# [What the task asks]
Copy each entry below unchanged; the images do not go in the copy.

# [Task data]
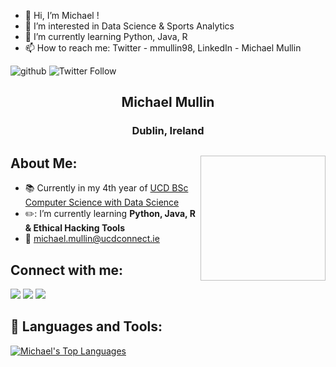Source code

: - 👋 Hi, I’m Michael !
- 👀 I’m interested in Data Science & Sports Analytics
- 🌱 I’m currently learning Python, Java, R
- 📫 How to reach me: Twitter - mmullin98, 
                       LinkedIn - Michael Mullin


![github](https://img.shields.io/badge/GitHub-000000?style=for-the-badge&logo=GitHub&logoColor=white)
![Twitter Follow](https://img.shields.io/twitter/follow/mmullin98?style=social)

<h2 align="center">Michael Mullin</h2>
<h3 align="center">Dublin, Ireland</h3>

## About Me: <img align="right" width="200" height="200"></a>
- 📚 Currently in my 4th year of [UCD BSc Computer Science with Data Science ](https://www.myucd.ie/courses/science/computer-science-data-science/)
- ✏️: I’m currently learning **Python, Java, R & Ethical Hacking Tools**
- 📧 michael.mullin@ucdconnect.ie

## Connect with me:
<p align="left">

<a href = "https://www.linkedin.com/in/michael-mullin10/"><img src="https://img.icons8.com/fluent/48/000000/linkedin.png"/></a>
 <a href = "https://www.instagram.com/mmullin98/"><img src="https://img.icons8.com/fluent/48/000000/instagram-new.png"/></a>
<a href = "https://twitter.com/mmullin98"><img src="https://img.icons8.com/fluent/48/000000/twitter.png"/></a>
</p>


## 🚀 Languages and Tools:

<p align="left"> 
    <a <img src="https://img.icons8.com/color/48/000000/java-coffee-cup-logo.png"/> </a>
    <a <img src="https://img.icons8.com/color/48/000000/c-programming.png"/> </a>
    <a <img src="https://img.icons8.com/color/48/000000/python.png"/> </a> 
    <a <img src="https://img.icons8.com/fluent/50/000000/mysql-logo.png"/> </a>
</p>

<p align="left"> 
<a href="https://github.com/mmullin98/github-readme-stats"><img alt="Michael's Top Languages" src="https://github-readme-stats.vercel.app/api/top-langs/?username=mmullin98&langs_count=8&count_private=true&layout=compact&theme=react&hide_border=true&bg_color=0D1117" /></a>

# [Answer for this exercise]
Source code

: - 👋 Hi, I’m Michael !
- 👀 I’m interested in Data Science & Sports Analytics
- 🌱 I’m currently learning Python, Java, R
- 📫 How to reach me: Twitter - mmullin98, 
                       LinkedIn - Michael Mullin


![github](https://img.shields.io/badge/GitHub-000000?style=for-the-badge&logo=GitHub&logoColor=white)
![Twitter Follow](https://img.shields.io/twitter/follow/mmullin98?style=social)

<h2 align="center">Michael Mullin</h2>
<h3 align="center">Dublin, Ireland</h3>

## About Me: <img align="right" width="200" height="200"></a>
- 📚 Currently in my 4th year of [UCD BSc Computer Science with Data Science ](https://www.myucd.ie/courses/science/computer-science-data-science/)
- ✏️: I’m currently learning **Python, Java, R & Ethical Hacking Tools**
- 📧 michael.mullin@ucdconnect.ie

## Connect with me:
<p align="left">

<a href = "https://www.linkedin.com/in/michael-mullin10/"><img src="https://img.icons8.com/fluent/48/000000/linkedin.png"/></a>
 <a href = "https://www.instagram.com/mmullin98/"><img src="https://img.icons8.com/fluent/48/000000/instagram-new.png"/></a>
<a href = "https://twitter.com/mmullin98"><img src="https://img.icons8.com/fluent/48/000000/twitter.png"/></a>
</p>


## 🚀 Languages and Tools:

<p align="left"> 
    <a <img src="https://img.icons8.com/color/48/000000/java-coffee-cup-logo.png"/> </a>
    <a <img src="https://img.icons8.com/color/48/000000/c-programming.png"/> </a>
    <a <img src="https://img.icons8.com/color/48/000000/python.png"/> </a> 
    <a <img src="https://img.icons8.com/fluent/50/000000/mysql-logo.png"/> </a>
</p>

<p align="left"> 
<a href="https://github.com/mmullin98/github-readme-stats"><img alt="Michael's Top Languages" src="https://github-readme-stats.vercel.app/api/top-langs/?username=mmullin98&langs_count=8&count_private=true&layout=compact&theme=react&hide_border=true&bg_color=0D1117" /></a>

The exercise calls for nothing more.